Exilmuseum which is due to open in 2025 will be located alongside the ruins of the Anhalter Bahnhof train station, where more than 500,000 fled from in the 1930s

Remains of the Anhalter Bahnhof station
Remains of the Anhalter Bahnhof station

Plans for a new museum to tell the story of half-a-million German Jews who fled into exile to escape Nazi persecution are taking shape in the city centre.

The Exilmuseum, scheduled to open in 2025, will be located alongside the ruins of the Anhalter Bahnhof train station in the city centre, the foundation behind it announced last week, as architects fine-tune their designs.

More than 500,000 fled Germany to escape Nazi persecution, most leaving in the 1930s, and the new museum wants to bring to life their stories and biographies, the idea having been born two years ago.

Danish architects Dorte Mandrup will design the museum, which will feature a concave-shaped building stretching out behind the remaining ruin.

The museum, of which former German President Joachim Gauck is patron, will tell the lives of exiles both famous and not, with physicist Albert Einstein among the former.

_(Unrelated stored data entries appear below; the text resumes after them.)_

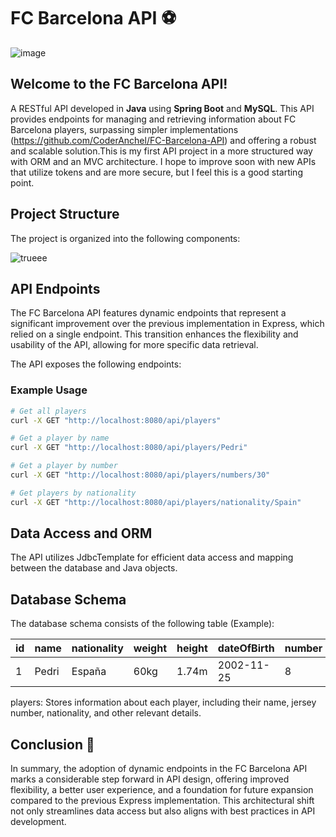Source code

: # FC Barcelona API ⚽️

![image](https://github.com/user-attachments/assets/0b6bc082-e587-4cd2-81bf-2974b3073d22)

## Welcome to the FC Barcelona API!

A RESTful API developed in **Java** using **Spring Boot** and **MySQL**. This API provides endpoints for managing and retrieving information about FC Barcelona players, surpassing simpler implementations (https://github.com/CoderAnchel/FC-Barcelona-API) and offering a robust and scalable solution.This is my first API project in a more structured way with ORM and an MVC architecture. I hope to improve soon with new APIs that utilize tokens and are more secure, but I feel this is a good starting point.

## Project Structure

The project is organized into the following components:

![trueee](https://github.com/user-attachments/assets/f758c789-910c-47f6-bb13-f9c5965985bb)

## API Endpoints

The FC Barcelona API features dynamic endpoints that represent a significant improvement over the previous implementation in Express, which relied on a single endpoint. This transition enhances the flexibility and usability of the API, allowing for more specific data retrieval.

The API exposes the following endpoints:


### Example Usage

```bash
# Get all players
curl -X GET "http://localhost:8080/api/players"

# Get a player by name
curl -X GET "http://localhost:8080/api/players/Pedri"

# Get a player by number
curl -X GET "http://localhost:8080/api/players/numbers/30"

# Get players by nationality
curl -X GET "http://localhost:8080/api/players/nationality/Spain"
```

## Data Access and ORM

The API utilizes JdbcTemplate for efficient data access and mapping between the database and Java objects.

## Database Schema

The database schema consists of the following table (Example):

| id | name | nationality | weight | height | dateOfBirth | number | apparences | goals | assists | cleanSheets | saves |
| :--- | :--- | :--- | :--- | :--- | :--- | :--- | :--- | :--- | :--- | :--- | :--- |
| 1 | Pedri | España | 60kg | 1.74m | 2002-11-25 | 8 | 153 | 22 | 15 | null | null |

players: Stores information about each player, including their name, jersey number, nationality, and other relevant details.

## Conclusion 🎉

In summary, the adoption of dynamic endpoints in the FC Barcelona API marks a considerable step forward in API design, offering improved flexibility, a better user experience, and a foundation for future expansion compared to the previous Express implementation. This architectural shift not only streamlines data access but also aligns with best practices in API development.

Gauck said he hoped their tales would garner “admiration of the determination they embodied”. 

Patron Herta Müller, who was forced to flee to Germany from Romania in 1987, said the ruins of the bomb-damaged station was a perfect choice of location as “parables for returns and farewells”. 

The museum will also tell the story of the train station, which was used to deport Jews, and the Nobel laureate said its preserved entrance gate was a landmark for people who were “torn out of their everyday lives” by the Nazis because of who they were, whether Jews, left-wingers, Sinti, Roma or homosexuals.

“People who had to flee into exile are still not considered victims in Germany,” she said, while museum director Christoph Stölzl added there would be “some very moving stories”.